◆ **EXCERPTED DATA**

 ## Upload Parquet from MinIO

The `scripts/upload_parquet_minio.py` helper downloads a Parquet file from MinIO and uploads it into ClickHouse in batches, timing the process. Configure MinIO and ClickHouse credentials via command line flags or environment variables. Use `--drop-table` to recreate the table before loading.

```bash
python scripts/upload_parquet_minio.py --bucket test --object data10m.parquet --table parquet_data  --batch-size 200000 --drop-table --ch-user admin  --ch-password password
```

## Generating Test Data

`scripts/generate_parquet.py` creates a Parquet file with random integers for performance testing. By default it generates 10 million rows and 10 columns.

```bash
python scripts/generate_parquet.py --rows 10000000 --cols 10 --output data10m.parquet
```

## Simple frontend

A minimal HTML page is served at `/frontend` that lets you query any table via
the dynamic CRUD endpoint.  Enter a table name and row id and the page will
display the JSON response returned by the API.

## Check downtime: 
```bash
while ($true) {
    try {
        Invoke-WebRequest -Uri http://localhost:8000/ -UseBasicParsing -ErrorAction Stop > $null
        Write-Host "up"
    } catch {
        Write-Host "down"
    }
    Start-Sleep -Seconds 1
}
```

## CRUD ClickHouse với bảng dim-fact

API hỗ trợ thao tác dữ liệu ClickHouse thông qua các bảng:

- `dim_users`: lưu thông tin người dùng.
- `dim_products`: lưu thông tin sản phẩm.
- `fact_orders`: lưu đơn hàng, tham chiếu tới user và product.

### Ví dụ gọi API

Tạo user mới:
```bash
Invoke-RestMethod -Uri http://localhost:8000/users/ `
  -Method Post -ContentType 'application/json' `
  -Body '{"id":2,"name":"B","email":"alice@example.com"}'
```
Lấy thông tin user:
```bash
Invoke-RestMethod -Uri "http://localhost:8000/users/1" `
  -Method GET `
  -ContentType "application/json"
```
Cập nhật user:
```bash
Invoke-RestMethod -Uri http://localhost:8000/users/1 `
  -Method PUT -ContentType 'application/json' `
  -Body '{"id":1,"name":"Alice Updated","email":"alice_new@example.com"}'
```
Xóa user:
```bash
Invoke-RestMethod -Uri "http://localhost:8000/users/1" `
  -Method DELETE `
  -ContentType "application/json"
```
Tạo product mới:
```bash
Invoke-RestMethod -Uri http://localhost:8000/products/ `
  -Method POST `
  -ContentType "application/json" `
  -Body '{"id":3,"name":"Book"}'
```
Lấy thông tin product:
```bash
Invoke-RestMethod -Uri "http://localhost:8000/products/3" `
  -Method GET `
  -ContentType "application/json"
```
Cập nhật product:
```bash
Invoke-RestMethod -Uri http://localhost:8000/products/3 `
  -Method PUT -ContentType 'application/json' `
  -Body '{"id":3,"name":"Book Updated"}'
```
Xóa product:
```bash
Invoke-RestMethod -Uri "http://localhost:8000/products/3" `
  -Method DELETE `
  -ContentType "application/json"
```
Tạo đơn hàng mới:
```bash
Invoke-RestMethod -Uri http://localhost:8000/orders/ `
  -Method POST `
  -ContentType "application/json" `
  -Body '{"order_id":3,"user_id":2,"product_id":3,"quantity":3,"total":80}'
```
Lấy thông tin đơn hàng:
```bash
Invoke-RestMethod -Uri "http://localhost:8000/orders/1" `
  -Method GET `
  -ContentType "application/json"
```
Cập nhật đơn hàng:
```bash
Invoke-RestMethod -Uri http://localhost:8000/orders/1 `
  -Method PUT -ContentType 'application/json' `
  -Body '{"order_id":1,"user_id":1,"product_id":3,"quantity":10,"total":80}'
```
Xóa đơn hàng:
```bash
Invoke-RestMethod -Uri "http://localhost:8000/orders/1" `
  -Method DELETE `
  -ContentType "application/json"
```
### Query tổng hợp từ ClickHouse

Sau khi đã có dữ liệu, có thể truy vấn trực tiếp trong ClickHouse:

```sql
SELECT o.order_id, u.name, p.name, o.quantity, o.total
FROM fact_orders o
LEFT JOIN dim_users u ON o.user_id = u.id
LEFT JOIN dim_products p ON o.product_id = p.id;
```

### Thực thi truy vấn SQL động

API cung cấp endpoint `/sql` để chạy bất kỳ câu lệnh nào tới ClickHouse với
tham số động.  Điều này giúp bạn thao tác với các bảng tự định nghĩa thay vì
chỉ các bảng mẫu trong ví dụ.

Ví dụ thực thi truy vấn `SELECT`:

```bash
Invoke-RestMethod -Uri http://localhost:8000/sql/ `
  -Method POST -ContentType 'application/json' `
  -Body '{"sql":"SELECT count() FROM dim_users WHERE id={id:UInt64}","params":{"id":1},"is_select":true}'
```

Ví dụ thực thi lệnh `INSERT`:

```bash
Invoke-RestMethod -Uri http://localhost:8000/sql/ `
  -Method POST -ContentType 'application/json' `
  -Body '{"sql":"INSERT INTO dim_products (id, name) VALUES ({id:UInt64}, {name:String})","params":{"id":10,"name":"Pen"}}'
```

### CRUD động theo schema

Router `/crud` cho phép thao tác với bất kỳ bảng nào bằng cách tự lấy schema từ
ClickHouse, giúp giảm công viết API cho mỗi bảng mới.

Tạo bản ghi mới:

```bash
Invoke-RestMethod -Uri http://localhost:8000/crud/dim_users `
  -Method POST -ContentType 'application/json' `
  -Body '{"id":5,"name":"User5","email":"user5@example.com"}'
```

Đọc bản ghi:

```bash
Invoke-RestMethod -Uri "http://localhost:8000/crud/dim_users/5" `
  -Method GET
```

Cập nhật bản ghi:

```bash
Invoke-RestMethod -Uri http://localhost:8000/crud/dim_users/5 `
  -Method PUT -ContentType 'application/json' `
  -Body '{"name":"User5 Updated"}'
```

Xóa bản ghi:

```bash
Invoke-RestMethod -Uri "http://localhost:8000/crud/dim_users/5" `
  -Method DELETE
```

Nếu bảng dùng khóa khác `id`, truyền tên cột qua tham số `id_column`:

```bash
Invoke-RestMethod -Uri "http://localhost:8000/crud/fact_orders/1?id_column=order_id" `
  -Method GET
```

◆ **WHAT TO WORK ON**
Some lines in the data above may hold the word "endpoint". Say how many, with no other words.

◆ **RESPONSE TO THE TASK**
2